Une puissance qui ferait rêver les collectivités françaises

Le design est une spécialité nordique et on peut le décrire avec trois mots : simple, fonctionnel et élégant. Ce qui vaut pour le mobilier intérieur vaut également pour les systèmes de gouvernances locales nordiques, et pour le cas danois en particulier.

En effet, le système de décentralisation danois repose sur seulement 98 communes et 5 régions pour presque 6 millions d’habitants sur environ 43 000 km2 soit à peu près autant que l’ancienne région Rhône-Alpes – qui comptait, en revanche, 2 838 communes… Cependant, géographiquement, le Danemark est un archipel de 400 îles, parmi lesquelles 75 habitées, et dont la géographie a toujours imposé d’avoir une certaine autonomie locale.

Ce nombre limité de collectivités donne la masse critique pour exercer un vaste champ de compétences.
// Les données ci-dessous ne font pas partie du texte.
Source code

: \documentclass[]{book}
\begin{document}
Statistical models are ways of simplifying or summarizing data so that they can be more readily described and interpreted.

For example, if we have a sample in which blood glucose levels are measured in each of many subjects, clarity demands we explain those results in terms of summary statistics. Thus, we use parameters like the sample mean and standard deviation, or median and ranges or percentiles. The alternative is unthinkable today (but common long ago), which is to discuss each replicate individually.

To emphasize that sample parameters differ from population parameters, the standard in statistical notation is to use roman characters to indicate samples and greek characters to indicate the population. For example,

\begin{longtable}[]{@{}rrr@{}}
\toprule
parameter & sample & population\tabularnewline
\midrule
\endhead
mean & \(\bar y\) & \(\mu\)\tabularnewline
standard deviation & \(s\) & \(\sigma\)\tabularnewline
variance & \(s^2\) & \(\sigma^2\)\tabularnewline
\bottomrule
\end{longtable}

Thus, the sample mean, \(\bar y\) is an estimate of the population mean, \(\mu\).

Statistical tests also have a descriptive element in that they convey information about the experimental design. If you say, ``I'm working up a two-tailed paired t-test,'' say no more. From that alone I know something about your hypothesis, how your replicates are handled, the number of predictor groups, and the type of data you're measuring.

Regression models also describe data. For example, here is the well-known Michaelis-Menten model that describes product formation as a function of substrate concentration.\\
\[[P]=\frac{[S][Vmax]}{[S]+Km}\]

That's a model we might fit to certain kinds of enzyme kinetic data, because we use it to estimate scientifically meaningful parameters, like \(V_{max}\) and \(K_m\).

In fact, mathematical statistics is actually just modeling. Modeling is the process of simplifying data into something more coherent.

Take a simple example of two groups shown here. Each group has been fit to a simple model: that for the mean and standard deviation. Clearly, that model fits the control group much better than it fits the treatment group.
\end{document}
Les communes danoises regroupent en effet la plupart des compétences de proximité des collectivités françaises, auquel il faut ajouter les personnels enseignants des primaires et collèges, et les agences pour l’emploi. Pour leur part, les régions danoises, qui font chacune la taille d’un département français, regroupent principalement le système de santé (personnels inclus) et des compétences de coordination et de développement à l’échelle de leur territoire.

Cette puissance est accrue par le faible nombre d’acteurs publics, qui s’explique par un mouvement graduel, mais constant de fusion des collectivités.
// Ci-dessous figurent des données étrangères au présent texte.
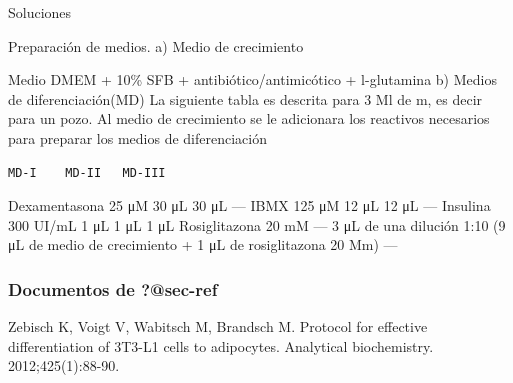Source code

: \documentclass[
  spanish,
  12pt,
  a4paper,
]{article}
\begin{document}
Soluciones

Preparación de medios. a) Medio de crecimiento

Medio DMEM + 10\% SFB + antibiótico/antimicótico + l-glutamina b) Medios
de diferenciación(MD) La siguiente tabla es descrita para 3 Ml de m, es
decir para un pozo. Al medio de crecimiento se le adicionara los
reactivos necesarios para preparar los medios de diferenciación

\begin{verbatim}
MD-I    MD-II   MD-III
\end{verbatim}

Dexamentasona 25 μM 30 μL 30 μL --- IBMX 125 μM 12 μL 12 μL --- Insulina
300 UI/mL 1 μL 1 μL 1 μL Rosiglitazona 20 mM --- 3 μL de una dilución
1:10 (9 μL de medio de crecimiento + 1 μL de rosiglitazona 20 Mm) ---

\subsubsection{\texorpdfstring{Documentos de
\textbf{?@sec-ref}}{Documentos de ?@sec-ref}}\label{documentos-de--sec-ref}

Zebisch K, Voigt V, Wabitsch M, Brandsch M. Protocol for effective
differentiation of 3T3-L1 cells to adipocytes. Analytical biochemistry.
2012;425(1):88-90.


\printbibliography[title=References]
\end{document}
Une simplification radicale

En effet, le Danemark a pu compter dans les années 1960 jusqu’à 1 345 communes comptant chacune en moyenne 3 420 habitants1 pour 32 km2. 14 comtés composaient une strate de coordination, déjà chargée de la santé.

Une première réforme en 1970 va faire passer le nombre de communes à 288 en enrichissant les compétences. À l’époque, l’exode rural et l’affaiblissement des plus petites communes avaient été l’argument principal de ce regroupement.

Mais le vrai big bang intervient en 2007 où une importante réforme va simplifier radicalement la carte locale. En effet, les « réformes de structure » vont diminuer le nombre de communes à 98, soit une taille moyenne proche de 60 000 habitants pour presque 450 km2 chacune. À nouveau, la réforme se fait dans un contexte où il apparaît important de renforcer la capacité des communes à faire face à leurs responsabilités en renforçant la masse critique et les synergies, mais aussi pour mettre les structures administratives en adéquation avec les bassins de vie.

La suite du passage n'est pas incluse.